The story of Ashish Nehra, thus, is ideally told through images; snapshot chronicles of a sportsman who awoke one morning to find himself the repository of a nation's hopes and cricketing aspirations.

Image Number 1: Ashish Nehra, coming in as first change, to Zimbabwe's master batsman Andy Flower. A delivery from wide of the crease, angling in on length to the left-hander, hitting the deck, drawing the batsman forward, hurrying away again as if it had an appointment with the edge of the bat -- which it just misses. Flower blinks in surprise. The giant scoreboard confirms why: the delivery has clocked 149.2 on the speed gun, and that is seriously fast.

Image Number 2: Ashish Nehra is given the new ball against Namibia -- recognition of, and reward for, his stunningly sudden move up the ranks of the fast men. He runs in to bowl the second ball of his first over, and his right leg seems to go out from under him. He comes crashing down, then limps off the ground, never to return.

"One day you are a hero," said baseball legend Babe Ruth, "and the next day a bum." Nehra's plight was worse -- one day he was a newly written check, an unfulfilled promise; the next day, the check bounced.

Image Number 3: The crucial game against England is at the halfway stage. The Indians run out onto the park, prepared to defend its score of 250. Nehra -- the state of whose ankle has, over the preceding days occasioned more debate than the national budget -- is part of the pack. And in the dressing room, a forlorn expression on the face he cups in a hand more used to cupping a cricket ball, sits Anil Kumble, the veteran leg-spinner whose best chance of playing a Cup game lay in Nehra's sitting out.

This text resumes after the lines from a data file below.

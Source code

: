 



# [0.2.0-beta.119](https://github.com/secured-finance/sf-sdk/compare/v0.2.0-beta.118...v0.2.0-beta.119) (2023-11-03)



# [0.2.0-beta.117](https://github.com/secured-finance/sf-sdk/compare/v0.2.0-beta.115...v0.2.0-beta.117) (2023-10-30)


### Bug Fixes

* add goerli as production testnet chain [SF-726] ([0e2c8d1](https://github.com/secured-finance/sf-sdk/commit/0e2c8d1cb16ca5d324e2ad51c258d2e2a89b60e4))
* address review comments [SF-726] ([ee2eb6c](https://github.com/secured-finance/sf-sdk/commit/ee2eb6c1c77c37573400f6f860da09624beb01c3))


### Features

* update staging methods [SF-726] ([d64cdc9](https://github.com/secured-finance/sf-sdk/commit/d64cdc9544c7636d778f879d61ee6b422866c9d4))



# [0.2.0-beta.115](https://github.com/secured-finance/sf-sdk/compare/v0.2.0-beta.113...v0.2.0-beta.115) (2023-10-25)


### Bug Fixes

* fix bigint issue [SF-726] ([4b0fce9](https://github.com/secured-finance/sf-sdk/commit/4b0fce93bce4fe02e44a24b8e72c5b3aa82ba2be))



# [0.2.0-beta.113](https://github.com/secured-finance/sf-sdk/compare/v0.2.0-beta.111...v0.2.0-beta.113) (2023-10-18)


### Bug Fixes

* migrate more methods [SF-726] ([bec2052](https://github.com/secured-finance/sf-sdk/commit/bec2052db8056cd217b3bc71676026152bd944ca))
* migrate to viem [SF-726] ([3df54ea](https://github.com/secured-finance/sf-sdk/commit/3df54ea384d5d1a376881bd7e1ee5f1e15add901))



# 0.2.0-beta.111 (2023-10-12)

The rest is history. Nehra comes on to bowl in the 13th over. His second ball is caressed by Michael Vaughan for four. His third escapes being called a wide. Fellow seamer Zaheer Khan and skipper Sourav Ganguly wet-nurse the bowler, meeting him mid-pitch as soon as he completes his follow through, patting him on the back, exhorting him, and walking with him back to his mark.

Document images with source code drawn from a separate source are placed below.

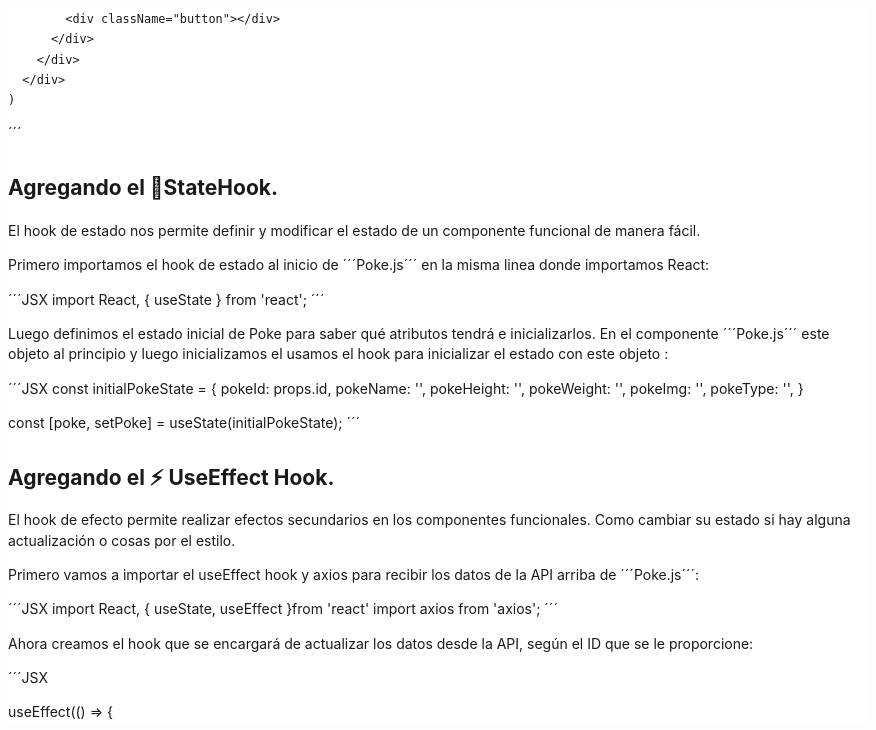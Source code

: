             <div className="button"></div>            
          </div>
        </div>
      </div>
    )
´´´ 

## Agregando el 📌StateHook.

El hook de estado nos permite definir y modificar el estado de un componente funcional de manera fácil.

Primero importamos el hook de estado al inicio de ´´´Poke.js´´´ en la misma linea donde importamos React:

´´´JSX
import React, { useState } from 'react';
´´´

Luego definimos el estado inicial de Poke para saber qué atributos tendrá e inicializarlos. En el componente ´´´Poke.js´´´ este objeto al principio y luego inicializamos el usamos el hook para inicializar el estado con este objeto :

´´´JSX
const initialPokeState = {
    pokeId: props.id,
    pokeName: '',
    pokeHeight: '',
    pokeWeight: '',
    pokeImg: '',
    pokeType: '',
  }

const [poke, setPoke] = useState(initialPokeState);
´´´ 

## Agregando el ⚡ UseEffect Hook.

El hook de efecto permite realizar efectos secundarios en los componentes funcionales. Como cambiar su estado si hay alguna actualización o cosas por el estilo.

Primero vamos a importar el useEffect hook y axios para recibir los datos de la API arriba de ´´´Poke.js´´´:

´´´JSX
import React, { useState, useEffect }from 'react'
import axios from 'axios';
´´´

Ahora creamos el hook que se encargará de actualizar los datos desde la API, según el ID que se le proporcione:

´´´JSX

useEffect(() => {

His next over, the 15th, is better -- the line straightens, the ball begins to move in the air and off the deck, the rhythm is coming back.

The 17th over begins -- and Nehra hits his straps. He swings, he seams, he lands on length with the inevitability of a bowling machine. The second ball (what is it with Nehra and second balls?) is a scorcher, on length, angling across the right-handed Nasser Hussain, finding the edge for Rahul Dravid to hold. A ball later, Alec Stewart follows him -- trapped in front, first ball, by another superb delivery.

Nehra has a celebratory style all his own -- a kangaroo leap in the air, then a swooping, airplaning run across the field with arms spread wide, like a plane at take off. On the day, he "takes off" so often, you would think Kingsmead, Durban, was LA International Airport.

The cameras, meanwhile, flash to the team's dressing room -- where the plethora of managers this team is blessed wore smiles wider, if that is possible, than the successful bowler's.

Only one man sits pensive: Anil Kumble, torn between rejoicing over his mate's performance on the field, and the excruciating fear that he could have played his last Cup game.

That is how sport is -- one gets to rewrite his own destiny and, in doing so, he erases another's. Even as you create your own myth, you shatter that of a comrade, a colleague, a mate -- and therein lies the beauty, and heartless cruelty, of sport at the highest level.



Just who is Ashish Nehra? And from where did it all come, this skill, this pace, this determination, this physical strength that allowed him, three days after limping off the field, to bowl 10 overs at a stretch at speeds not previously touched by an Indian?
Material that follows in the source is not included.